Read through the material below and find each line that has the word "variavel"; copy it.

[Records provided — start]

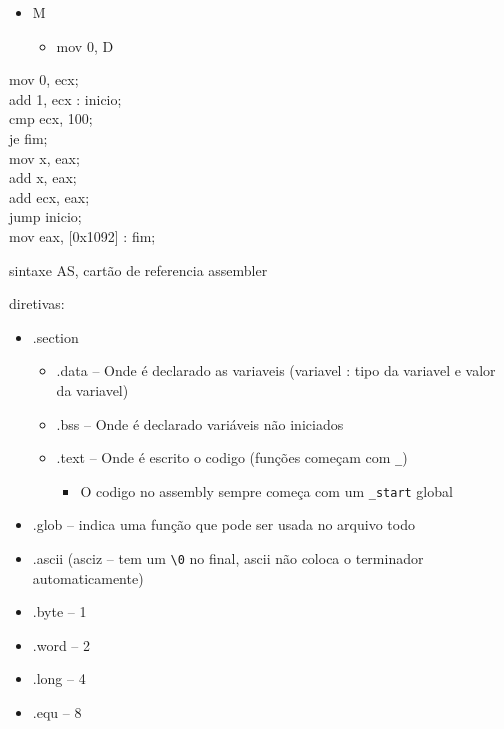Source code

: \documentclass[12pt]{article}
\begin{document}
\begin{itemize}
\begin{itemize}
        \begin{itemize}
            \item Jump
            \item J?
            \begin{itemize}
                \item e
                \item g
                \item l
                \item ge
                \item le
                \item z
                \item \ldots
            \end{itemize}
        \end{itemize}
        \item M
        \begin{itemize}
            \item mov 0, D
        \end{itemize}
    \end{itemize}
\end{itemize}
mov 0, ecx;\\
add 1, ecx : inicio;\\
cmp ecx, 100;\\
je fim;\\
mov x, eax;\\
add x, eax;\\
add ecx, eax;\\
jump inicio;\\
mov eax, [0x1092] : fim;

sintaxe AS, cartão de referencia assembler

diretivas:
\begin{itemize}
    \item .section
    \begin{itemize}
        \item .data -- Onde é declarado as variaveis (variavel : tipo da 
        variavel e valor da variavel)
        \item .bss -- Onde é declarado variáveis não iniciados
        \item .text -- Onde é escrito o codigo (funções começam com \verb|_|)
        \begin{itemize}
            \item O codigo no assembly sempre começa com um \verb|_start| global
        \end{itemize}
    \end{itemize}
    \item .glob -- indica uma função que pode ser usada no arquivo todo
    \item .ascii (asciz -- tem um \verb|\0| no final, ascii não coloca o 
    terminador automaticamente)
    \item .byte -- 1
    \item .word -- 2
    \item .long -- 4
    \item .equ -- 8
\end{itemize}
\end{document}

[Records provided — finish]
[Records provided — start]

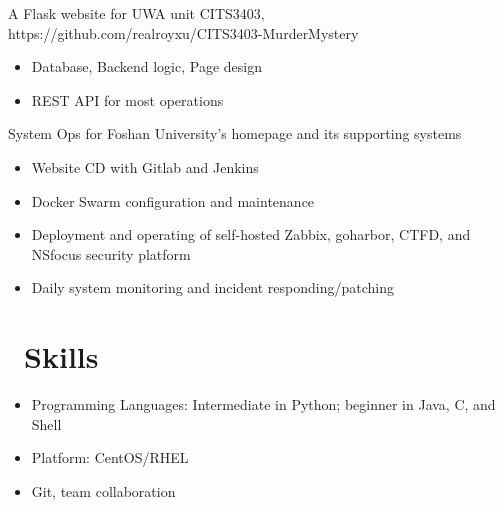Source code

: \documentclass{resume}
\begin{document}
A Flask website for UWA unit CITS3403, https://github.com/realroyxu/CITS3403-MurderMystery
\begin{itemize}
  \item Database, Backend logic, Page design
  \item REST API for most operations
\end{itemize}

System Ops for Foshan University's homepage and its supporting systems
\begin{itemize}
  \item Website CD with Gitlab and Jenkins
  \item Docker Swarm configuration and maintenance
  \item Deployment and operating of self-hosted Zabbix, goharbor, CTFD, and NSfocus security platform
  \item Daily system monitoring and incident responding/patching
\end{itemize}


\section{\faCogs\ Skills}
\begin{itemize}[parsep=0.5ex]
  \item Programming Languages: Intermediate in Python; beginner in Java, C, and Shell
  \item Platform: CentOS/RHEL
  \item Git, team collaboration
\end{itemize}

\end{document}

[Records provided — finish]
[Records provided — start]

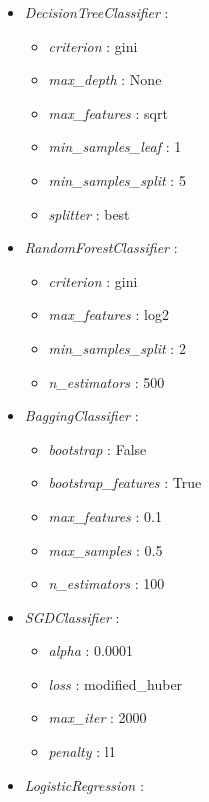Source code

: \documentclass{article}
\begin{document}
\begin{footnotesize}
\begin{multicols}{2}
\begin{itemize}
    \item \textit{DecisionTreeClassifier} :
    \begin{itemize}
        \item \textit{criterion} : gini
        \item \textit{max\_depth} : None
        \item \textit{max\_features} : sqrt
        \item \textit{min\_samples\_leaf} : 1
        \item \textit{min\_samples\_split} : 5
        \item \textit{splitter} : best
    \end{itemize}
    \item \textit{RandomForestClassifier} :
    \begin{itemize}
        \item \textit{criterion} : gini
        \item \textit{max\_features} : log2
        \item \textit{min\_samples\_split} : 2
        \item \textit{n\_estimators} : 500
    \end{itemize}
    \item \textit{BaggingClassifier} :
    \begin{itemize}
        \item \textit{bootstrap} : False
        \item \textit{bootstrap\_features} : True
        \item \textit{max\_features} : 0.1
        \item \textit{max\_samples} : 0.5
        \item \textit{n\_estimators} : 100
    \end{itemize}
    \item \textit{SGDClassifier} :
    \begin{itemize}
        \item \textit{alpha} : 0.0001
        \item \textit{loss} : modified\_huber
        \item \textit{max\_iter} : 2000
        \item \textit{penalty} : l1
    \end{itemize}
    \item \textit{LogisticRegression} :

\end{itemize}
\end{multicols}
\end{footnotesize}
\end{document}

[Records provided — finish]

* [Expected output]:
        \item .data -- Onde é declarado as variaveis (variavel : tipo da 
        variavel e valor da variavel)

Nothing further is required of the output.